Perché, con una simile formulazione, si amplia a maglia assai larga il novero di coloro che possono scorrazzare ad libitum anche in quelle zone con percentuali di contagiati ancora non allarmanti e quindi proprio per questo da preservare. Capiremmo la licenza a circolare per chi possa dimostrare necessità improrogabili e comprovate di lavoro, certificate dalle aziende: casi talmente rari da poter essere monitorati, questi sì, con facilità dalle autorità. Capiamo ovviamente il pendolarismo all’interno di zone non a rischio nel raggio di chilometri qualora soluzioni alternative come il telelavoro o simili non possano essere adottate. Ma tutto il resto, con la roulette russa dei permessi autocertificati, proprio no. Il rischio di esporre intere comunità, la salute pubblica nazionale, al potenziale contagio - basta scorrere qualunque tabella con l’esponenziale crescita dei positivi al test- sarebbe elevatissimo. E perciò intollerabile. Quali sono, del resto le sanzioni previste? L’efficacia repressiva di quelle ipotizzate è minima. Si minaccia il carcere, ma è platonico perché rischia di ridursi a una pena puramente nominale trattandosi di reato contravvenzionale. Non è questo il modo dissuasivo per chi trasgredisce. Bisogna garantire una stretta vera in nome della salute pubblica, non palliativi. Insomma, bloccate tutto. Ma bloccate davvero. 
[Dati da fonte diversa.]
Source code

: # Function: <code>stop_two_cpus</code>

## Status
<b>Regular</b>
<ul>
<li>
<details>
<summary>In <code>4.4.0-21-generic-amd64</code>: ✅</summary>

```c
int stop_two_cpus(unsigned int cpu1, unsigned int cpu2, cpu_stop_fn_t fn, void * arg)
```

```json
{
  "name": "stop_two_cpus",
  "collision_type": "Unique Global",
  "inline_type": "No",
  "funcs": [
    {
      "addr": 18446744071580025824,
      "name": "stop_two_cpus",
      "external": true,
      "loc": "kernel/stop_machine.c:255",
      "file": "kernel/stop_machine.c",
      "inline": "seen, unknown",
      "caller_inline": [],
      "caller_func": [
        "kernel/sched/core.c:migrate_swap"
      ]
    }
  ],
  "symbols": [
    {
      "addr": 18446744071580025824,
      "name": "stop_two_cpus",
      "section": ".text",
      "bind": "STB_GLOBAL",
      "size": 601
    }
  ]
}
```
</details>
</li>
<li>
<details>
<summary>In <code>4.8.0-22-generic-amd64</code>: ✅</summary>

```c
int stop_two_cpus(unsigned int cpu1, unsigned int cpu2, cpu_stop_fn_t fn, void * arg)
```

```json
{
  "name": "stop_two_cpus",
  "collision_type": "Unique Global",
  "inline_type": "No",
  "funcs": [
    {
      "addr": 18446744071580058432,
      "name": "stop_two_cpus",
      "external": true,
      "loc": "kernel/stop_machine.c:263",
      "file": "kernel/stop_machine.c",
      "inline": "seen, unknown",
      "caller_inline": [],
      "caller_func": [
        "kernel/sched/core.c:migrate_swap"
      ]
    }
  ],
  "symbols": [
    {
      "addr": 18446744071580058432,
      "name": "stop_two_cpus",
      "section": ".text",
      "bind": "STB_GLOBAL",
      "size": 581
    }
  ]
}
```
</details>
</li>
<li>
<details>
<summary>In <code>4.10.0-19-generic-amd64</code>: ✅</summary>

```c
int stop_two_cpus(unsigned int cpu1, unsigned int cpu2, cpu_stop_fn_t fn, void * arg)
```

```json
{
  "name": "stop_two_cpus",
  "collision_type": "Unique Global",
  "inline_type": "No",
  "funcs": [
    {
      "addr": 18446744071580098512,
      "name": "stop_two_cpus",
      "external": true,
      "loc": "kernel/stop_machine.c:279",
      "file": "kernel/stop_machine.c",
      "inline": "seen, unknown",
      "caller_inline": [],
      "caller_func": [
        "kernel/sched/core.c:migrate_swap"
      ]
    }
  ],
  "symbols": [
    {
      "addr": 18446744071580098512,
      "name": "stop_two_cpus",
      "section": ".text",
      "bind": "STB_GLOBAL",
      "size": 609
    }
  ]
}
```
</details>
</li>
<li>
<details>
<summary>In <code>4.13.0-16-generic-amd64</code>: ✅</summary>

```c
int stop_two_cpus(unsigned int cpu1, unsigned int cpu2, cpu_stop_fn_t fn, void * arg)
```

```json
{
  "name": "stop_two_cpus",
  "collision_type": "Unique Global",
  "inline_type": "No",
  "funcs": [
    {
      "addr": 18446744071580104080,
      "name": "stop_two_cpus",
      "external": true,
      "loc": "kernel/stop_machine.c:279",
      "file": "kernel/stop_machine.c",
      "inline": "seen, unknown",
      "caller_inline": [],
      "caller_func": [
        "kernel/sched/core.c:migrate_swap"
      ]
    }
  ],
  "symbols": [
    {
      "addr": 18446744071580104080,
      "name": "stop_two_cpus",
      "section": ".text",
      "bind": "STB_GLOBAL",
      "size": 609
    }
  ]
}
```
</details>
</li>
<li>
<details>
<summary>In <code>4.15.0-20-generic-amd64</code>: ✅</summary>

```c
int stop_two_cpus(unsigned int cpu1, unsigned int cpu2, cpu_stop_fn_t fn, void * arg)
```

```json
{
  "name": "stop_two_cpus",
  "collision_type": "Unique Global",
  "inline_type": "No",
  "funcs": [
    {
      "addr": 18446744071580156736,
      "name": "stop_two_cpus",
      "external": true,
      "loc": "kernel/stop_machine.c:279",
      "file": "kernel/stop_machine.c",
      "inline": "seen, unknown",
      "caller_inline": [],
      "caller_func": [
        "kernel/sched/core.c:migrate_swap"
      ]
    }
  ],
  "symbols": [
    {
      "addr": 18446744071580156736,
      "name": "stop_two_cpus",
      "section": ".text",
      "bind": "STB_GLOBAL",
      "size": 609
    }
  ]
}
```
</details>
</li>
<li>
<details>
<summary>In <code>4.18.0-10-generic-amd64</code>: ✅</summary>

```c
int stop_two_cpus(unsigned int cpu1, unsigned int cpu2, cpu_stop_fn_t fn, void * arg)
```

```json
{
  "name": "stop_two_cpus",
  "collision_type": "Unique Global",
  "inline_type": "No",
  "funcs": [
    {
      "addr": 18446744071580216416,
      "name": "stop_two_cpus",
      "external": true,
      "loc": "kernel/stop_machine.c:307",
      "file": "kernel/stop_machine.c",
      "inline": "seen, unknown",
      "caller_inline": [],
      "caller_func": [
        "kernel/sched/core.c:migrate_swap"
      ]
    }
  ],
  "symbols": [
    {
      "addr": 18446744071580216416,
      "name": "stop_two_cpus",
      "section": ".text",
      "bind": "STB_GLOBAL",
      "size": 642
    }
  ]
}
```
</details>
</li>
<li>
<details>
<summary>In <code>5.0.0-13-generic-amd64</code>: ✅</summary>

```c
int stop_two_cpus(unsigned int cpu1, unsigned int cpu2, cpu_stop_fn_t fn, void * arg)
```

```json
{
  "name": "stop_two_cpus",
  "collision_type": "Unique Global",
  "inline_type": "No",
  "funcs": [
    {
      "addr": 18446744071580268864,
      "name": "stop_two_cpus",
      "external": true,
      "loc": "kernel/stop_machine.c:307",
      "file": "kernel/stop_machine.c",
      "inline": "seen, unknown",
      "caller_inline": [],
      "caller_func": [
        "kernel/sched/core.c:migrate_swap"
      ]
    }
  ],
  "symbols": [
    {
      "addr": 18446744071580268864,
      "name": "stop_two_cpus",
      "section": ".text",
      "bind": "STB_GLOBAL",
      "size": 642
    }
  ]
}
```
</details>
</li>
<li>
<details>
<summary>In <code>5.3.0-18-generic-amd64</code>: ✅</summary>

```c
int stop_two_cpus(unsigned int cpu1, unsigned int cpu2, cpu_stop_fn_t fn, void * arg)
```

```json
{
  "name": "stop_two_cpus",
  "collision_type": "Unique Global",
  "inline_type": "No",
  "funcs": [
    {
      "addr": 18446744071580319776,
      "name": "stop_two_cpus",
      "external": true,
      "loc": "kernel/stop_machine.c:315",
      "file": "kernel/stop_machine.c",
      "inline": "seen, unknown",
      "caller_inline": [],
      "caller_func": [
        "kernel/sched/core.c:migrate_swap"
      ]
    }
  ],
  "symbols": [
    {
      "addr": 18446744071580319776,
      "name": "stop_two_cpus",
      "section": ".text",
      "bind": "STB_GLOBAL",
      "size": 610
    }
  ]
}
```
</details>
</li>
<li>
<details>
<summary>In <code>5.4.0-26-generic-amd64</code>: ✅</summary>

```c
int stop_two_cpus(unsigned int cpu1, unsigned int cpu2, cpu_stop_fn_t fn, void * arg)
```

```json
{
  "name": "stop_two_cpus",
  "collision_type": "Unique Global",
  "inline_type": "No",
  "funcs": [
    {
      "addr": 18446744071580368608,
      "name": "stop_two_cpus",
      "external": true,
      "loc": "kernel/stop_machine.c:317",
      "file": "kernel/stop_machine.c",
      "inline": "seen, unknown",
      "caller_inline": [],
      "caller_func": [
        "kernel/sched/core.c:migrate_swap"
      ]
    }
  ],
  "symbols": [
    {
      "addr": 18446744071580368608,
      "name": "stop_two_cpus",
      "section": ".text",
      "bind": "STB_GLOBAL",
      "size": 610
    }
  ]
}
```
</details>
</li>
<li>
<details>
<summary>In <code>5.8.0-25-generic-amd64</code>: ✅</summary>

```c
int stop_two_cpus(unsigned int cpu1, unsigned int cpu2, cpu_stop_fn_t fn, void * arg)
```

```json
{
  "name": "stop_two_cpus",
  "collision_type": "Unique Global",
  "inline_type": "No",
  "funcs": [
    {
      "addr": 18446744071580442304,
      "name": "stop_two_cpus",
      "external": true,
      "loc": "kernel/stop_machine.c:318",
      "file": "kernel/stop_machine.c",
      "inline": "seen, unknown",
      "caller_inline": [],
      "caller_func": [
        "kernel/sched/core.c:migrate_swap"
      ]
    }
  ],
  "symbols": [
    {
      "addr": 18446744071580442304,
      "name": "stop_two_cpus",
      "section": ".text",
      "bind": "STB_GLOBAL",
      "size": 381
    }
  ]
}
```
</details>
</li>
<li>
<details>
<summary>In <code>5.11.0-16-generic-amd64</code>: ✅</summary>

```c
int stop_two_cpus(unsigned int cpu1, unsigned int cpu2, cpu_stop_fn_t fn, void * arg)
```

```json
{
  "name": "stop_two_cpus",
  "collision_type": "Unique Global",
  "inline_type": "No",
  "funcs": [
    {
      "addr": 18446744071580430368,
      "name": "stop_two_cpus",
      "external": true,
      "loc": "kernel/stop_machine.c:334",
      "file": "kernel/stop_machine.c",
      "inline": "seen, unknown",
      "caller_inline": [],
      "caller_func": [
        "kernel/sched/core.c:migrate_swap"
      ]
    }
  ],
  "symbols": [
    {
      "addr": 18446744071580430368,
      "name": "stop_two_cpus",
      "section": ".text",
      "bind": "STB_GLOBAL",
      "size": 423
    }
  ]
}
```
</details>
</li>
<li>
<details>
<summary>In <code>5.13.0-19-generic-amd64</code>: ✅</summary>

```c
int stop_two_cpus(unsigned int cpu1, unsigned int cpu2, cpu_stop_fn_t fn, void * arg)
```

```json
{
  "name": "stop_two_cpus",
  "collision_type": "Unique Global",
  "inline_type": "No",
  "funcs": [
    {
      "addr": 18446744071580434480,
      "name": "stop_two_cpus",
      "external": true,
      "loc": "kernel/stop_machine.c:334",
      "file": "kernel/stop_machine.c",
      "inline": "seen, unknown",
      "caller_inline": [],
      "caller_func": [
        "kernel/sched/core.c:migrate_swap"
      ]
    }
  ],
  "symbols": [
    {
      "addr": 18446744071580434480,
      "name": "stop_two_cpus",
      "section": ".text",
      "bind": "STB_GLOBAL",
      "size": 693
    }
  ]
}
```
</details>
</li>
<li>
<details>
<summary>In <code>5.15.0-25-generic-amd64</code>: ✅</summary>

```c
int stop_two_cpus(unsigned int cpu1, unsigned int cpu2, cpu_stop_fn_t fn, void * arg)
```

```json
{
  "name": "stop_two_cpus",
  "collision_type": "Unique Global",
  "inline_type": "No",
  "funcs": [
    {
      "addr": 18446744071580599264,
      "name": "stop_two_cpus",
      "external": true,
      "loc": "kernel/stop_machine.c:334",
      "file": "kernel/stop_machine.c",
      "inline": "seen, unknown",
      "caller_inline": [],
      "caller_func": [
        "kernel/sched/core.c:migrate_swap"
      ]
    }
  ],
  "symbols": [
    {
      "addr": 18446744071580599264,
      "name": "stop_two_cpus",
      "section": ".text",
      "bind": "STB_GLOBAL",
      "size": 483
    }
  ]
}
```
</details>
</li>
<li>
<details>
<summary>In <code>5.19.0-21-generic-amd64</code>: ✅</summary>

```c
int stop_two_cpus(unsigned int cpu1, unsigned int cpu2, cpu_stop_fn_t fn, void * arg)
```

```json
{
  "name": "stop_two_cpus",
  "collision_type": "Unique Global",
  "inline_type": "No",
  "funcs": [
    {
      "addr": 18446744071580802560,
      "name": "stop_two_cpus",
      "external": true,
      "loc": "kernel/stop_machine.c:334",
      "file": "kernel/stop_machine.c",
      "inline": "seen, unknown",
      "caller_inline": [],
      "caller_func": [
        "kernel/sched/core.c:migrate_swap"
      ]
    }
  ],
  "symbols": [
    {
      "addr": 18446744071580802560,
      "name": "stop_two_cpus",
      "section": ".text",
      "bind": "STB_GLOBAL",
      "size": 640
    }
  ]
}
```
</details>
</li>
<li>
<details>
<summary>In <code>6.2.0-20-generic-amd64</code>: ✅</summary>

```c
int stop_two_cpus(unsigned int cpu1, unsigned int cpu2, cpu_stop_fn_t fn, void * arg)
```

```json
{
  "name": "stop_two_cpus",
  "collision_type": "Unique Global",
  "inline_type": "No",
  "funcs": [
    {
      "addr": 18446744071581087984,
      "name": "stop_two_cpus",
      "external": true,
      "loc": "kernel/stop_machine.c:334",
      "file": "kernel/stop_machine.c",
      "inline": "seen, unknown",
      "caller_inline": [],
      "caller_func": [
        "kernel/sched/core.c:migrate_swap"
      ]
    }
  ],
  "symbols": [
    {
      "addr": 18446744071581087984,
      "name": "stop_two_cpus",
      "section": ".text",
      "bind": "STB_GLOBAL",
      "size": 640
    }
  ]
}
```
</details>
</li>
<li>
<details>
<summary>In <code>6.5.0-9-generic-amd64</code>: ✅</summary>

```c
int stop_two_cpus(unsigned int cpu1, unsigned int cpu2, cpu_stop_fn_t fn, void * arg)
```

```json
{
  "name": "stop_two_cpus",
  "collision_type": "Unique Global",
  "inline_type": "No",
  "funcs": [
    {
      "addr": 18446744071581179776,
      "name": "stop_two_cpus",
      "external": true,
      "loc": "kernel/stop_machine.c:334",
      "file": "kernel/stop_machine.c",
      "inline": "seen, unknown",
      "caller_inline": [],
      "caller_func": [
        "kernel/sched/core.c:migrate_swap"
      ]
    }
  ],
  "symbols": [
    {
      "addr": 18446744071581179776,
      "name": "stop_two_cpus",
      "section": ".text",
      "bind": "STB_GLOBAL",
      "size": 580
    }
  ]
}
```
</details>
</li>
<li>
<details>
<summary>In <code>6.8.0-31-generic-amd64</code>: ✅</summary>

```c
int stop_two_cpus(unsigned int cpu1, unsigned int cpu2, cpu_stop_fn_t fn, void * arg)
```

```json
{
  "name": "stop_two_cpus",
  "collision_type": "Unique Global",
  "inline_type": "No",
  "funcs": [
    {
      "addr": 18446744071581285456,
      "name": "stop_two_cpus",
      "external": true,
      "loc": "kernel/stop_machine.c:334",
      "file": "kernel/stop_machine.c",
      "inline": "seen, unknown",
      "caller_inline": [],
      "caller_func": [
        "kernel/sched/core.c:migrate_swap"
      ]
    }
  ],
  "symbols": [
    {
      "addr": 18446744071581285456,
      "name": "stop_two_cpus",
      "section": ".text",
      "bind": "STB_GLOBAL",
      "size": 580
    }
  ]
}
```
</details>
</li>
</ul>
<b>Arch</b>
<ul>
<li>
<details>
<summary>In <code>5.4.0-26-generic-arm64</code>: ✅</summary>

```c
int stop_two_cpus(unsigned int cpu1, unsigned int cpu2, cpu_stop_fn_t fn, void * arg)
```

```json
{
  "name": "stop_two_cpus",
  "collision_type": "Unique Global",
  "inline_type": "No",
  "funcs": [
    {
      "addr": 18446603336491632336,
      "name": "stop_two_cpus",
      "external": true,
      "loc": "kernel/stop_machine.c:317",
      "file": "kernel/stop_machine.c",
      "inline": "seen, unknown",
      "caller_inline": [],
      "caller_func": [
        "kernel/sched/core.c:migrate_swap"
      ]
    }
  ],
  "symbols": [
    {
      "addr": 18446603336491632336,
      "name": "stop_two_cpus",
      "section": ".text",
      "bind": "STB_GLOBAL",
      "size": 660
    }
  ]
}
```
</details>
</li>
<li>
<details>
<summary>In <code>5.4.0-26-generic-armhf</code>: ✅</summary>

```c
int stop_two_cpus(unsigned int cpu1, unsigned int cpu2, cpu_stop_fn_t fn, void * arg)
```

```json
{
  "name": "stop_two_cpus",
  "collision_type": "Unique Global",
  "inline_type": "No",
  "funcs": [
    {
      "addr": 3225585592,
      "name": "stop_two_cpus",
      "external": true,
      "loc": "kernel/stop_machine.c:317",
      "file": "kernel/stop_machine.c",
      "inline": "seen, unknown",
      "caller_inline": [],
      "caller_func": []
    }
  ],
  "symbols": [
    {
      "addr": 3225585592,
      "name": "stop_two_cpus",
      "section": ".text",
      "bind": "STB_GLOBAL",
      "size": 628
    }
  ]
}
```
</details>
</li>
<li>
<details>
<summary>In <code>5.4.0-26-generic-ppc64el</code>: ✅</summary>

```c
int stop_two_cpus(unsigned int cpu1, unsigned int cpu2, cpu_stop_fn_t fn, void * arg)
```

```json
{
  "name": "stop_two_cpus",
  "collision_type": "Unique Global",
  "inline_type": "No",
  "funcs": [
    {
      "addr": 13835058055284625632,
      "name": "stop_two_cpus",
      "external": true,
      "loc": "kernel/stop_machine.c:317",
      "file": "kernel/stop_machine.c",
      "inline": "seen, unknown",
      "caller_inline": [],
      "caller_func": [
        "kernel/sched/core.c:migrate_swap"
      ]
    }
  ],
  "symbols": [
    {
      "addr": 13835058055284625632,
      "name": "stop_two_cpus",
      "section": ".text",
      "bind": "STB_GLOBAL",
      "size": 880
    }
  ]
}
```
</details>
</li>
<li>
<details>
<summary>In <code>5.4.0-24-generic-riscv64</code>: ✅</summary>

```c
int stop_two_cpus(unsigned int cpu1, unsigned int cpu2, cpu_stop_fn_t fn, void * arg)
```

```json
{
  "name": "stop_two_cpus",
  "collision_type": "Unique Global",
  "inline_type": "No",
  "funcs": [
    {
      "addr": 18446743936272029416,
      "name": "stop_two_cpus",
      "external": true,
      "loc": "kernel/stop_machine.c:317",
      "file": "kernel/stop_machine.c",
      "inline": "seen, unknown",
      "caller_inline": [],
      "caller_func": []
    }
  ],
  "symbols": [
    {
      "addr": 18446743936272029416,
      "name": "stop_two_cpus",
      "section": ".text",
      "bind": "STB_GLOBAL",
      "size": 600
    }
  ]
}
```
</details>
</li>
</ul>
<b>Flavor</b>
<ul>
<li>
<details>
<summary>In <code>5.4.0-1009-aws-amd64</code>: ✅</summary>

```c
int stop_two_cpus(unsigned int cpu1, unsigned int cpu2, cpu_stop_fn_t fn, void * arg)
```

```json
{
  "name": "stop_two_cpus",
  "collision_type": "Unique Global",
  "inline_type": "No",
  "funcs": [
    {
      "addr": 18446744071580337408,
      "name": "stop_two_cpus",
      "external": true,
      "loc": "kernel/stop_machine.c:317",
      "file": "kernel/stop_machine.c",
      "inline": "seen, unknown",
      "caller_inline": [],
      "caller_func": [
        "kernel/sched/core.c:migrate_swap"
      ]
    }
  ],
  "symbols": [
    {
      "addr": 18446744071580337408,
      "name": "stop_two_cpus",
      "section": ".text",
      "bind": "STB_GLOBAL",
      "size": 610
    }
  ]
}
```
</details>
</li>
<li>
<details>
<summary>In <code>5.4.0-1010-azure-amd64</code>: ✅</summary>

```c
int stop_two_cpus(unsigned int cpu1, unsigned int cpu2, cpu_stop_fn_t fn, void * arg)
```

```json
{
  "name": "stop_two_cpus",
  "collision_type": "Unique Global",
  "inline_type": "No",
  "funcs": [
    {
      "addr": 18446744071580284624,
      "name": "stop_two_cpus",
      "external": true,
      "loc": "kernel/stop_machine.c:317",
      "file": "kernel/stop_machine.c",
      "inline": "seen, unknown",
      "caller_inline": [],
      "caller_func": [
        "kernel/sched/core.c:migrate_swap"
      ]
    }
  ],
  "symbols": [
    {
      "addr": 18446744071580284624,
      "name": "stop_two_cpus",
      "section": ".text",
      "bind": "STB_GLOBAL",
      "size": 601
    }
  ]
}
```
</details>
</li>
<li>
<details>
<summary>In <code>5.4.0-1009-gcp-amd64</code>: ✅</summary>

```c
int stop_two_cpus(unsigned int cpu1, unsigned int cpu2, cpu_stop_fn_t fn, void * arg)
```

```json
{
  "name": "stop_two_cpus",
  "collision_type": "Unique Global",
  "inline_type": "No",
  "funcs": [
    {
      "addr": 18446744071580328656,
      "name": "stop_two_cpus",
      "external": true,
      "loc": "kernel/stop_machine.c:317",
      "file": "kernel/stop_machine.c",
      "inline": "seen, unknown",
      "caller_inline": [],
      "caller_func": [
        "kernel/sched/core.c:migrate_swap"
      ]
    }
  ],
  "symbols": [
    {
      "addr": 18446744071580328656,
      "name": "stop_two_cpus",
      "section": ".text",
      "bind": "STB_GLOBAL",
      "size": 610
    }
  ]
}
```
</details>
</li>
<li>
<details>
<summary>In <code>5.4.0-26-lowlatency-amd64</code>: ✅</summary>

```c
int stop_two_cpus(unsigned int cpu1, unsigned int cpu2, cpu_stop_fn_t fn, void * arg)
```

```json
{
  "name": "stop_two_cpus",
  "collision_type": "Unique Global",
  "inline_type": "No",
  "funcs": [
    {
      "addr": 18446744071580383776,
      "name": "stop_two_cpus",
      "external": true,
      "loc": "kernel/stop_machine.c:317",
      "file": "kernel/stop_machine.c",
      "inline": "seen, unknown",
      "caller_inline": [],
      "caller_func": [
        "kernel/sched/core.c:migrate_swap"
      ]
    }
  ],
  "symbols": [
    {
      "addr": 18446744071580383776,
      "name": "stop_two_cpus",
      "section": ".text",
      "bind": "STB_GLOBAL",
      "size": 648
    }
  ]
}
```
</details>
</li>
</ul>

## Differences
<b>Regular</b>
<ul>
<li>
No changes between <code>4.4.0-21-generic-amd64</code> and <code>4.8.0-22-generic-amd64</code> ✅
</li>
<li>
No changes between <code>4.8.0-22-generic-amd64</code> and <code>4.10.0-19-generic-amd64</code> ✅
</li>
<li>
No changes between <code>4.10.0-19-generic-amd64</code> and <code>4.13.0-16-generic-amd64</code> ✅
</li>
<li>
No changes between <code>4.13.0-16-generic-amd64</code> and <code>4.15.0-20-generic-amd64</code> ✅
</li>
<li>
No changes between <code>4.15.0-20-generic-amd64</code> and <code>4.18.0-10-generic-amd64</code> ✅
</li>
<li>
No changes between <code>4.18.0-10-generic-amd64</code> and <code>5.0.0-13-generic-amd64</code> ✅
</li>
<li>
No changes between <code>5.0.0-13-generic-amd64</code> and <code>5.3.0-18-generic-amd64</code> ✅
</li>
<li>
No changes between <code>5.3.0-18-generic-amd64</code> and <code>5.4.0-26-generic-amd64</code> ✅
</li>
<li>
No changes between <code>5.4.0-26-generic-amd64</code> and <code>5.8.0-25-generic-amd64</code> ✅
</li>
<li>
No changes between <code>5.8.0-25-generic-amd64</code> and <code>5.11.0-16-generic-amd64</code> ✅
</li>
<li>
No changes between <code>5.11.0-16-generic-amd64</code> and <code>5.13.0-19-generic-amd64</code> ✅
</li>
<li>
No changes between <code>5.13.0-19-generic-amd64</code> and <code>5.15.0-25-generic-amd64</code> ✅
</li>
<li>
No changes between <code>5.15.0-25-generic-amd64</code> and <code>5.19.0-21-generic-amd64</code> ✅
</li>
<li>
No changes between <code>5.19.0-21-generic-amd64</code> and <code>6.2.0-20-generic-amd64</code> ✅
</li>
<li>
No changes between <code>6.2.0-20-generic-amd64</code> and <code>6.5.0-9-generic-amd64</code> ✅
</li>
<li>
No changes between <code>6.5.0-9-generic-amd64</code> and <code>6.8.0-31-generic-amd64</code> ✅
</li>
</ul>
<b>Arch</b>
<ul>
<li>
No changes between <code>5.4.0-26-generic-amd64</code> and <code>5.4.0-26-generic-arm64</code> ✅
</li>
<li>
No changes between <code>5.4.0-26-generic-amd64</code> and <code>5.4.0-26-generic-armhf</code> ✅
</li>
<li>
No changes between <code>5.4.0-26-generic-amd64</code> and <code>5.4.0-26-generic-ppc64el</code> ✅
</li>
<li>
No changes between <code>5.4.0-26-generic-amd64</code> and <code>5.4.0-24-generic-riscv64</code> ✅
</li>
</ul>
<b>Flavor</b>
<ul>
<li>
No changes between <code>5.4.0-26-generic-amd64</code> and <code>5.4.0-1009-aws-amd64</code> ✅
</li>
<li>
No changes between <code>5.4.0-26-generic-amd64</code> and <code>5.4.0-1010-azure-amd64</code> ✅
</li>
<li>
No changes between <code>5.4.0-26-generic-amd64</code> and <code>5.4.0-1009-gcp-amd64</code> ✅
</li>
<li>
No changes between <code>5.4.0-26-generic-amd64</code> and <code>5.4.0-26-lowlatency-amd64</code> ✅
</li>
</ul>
Presidente Conte, ma come ha potuto il governo introdurre un simile varco in quelle norme che al contrario avrebbero dovuto essere restrittive per blindare la popolazione? C’è una sola spiegazione che poi è una certezza: Palazzo Chigi ha evidentemente ceduto alle pressioni di una o più Regioni tra quelle che hanno avuto per prime le zone rosse. Una levata di scudi figlia dei ripetuti casi in cui le Regioni sono all’opposizione dell’autorità centrale. Uno spettacolo disastroso che deve indurci, al di là del caso epidemia, a rivedere i poteri di questi enti locali non solo in materia sanitaria. Non possiamo assistere inermi ad una dittatura delle Regioni che esalti il particolarismo territoriale per soddisfare le pulsioni demagogiche di parte dei loro governanti. Non possiamo lasciare il Paese in mano a speculatori che pensino con un pensiero corto e profittatore solo a biechi interessi di bottega. Fino a prova contraria, abbiamo uno Stato che può e deve chiedere a tutti i cittadini di rispettare la legge, a qualunque latitudine. Ci viene in soccorso una bella intervista ad Alcide De Gasperi pubblicata il 7 luglio del 1952 su questo giornale. «Lo Stato forte - spiegava l’allora premier - non significa reazionario o arbitrario ma quello ove si rispetta e si fa rispettare la legge. La legge cioè la Costituzione e tutte le altre leggi che servono per applicarla. E la sua forza non è fisica bensì morale».

Fin qui De Gasperi, tanto per rinfrescare la memoria civile che oggi latita.
Ma il punto è assai più concreto, presidente Conte. Il governo non può emanare presunte leggi draconiane e poi affidarsi all’auto-responsabilità, fattore che sappiamo in Italia è sempre stato a rischio, giusto per usare un eufemismo. E’ l’ora della responsabilità, quella in cui si misurano uomini e istituzioni. Non può assecondare la deriva di grida manzoniane, sapendo poi la sorte che la peste e gli appestati ebbero a Milano quattro secoli fa. Insomma, il rischio è di far rientrare dalla porta ciò che è uscito dalla finestra.
Tutti noi cittadini siamo tenuti ad ubbidire, senza diserzioni, allo Stato.

Il quale facendo leva legittimamente su una salutare paura dell’epidemia da parte della popolazione deve agire senza deroghe ed eccezioni. Lo Stato faccia lo Stato e non abdichi alla propria autorità. Il governo, insomma, abbia un sussulto e agisca. Dimostri di poter esercitare questo controllo e ripristini il sano rapporto in cui le Regioni sono e devono essere subalterne. Batta un colpo e conforti un Paese in apprensione che attende di essere tutelato e protetto. Ha un solo modo per uscirne, rapido e necessario: correggere i decreti appena varati, tamponando la falla e non esponendo al pericolo la popolazione inerme. Non c’è altra via d’uscita. Ed è già tardi, molto tardi.